(RECORDS FOR THE TASK begins)

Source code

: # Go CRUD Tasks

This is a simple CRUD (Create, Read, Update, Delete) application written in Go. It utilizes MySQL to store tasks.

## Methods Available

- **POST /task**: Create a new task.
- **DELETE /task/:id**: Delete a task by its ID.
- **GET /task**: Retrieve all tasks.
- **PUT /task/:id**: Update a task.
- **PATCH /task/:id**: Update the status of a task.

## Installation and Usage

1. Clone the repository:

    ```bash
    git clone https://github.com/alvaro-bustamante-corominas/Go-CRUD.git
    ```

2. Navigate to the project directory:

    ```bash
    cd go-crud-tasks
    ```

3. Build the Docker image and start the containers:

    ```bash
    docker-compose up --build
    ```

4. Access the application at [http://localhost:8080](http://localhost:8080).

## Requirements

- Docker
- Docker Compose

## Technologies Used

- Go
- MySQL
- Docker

(RECORDS FOR THE TASK ends)

** INSTRUCTIONS FOR THE TASK **
Copy each record from above exactly, and include every line.

** RESULT FOR THIS EXERCISE **
Source code

: # Go CRUD Tasks

This is a simple CRUD (Create, Read, Update, Delete) application written in Go. It utilizes MySQL to store tasks.

## Methods Available

- **POST /task**: Create a new task.
- **DELETE /task/:id**: Delete a task by its ID.
- **GET /task**: Retrieve all tasks.
- **PUT /task/:id**: Update a task.
- **PATCH /task/:id**: Update the status of a task.

## Installation and Usage

1. Clone the repository:

    ```bash
    git clone https://github.com/alvaro-bustamante-corominas/Go-CRUD.git
    ```

2. Navigate to the project directory:

    ```bash
    cd go-crud-tasks
    ```

3. Build the Docker image and start the containers:

    ```bash
    docker-compose up --build
    ```

4. Access the application at [http://localhost:8080](http://localhost:8080).

## Requirements

- Docker
- Docker Compose

## Technologies Used

- Go
- MySQL
- Docker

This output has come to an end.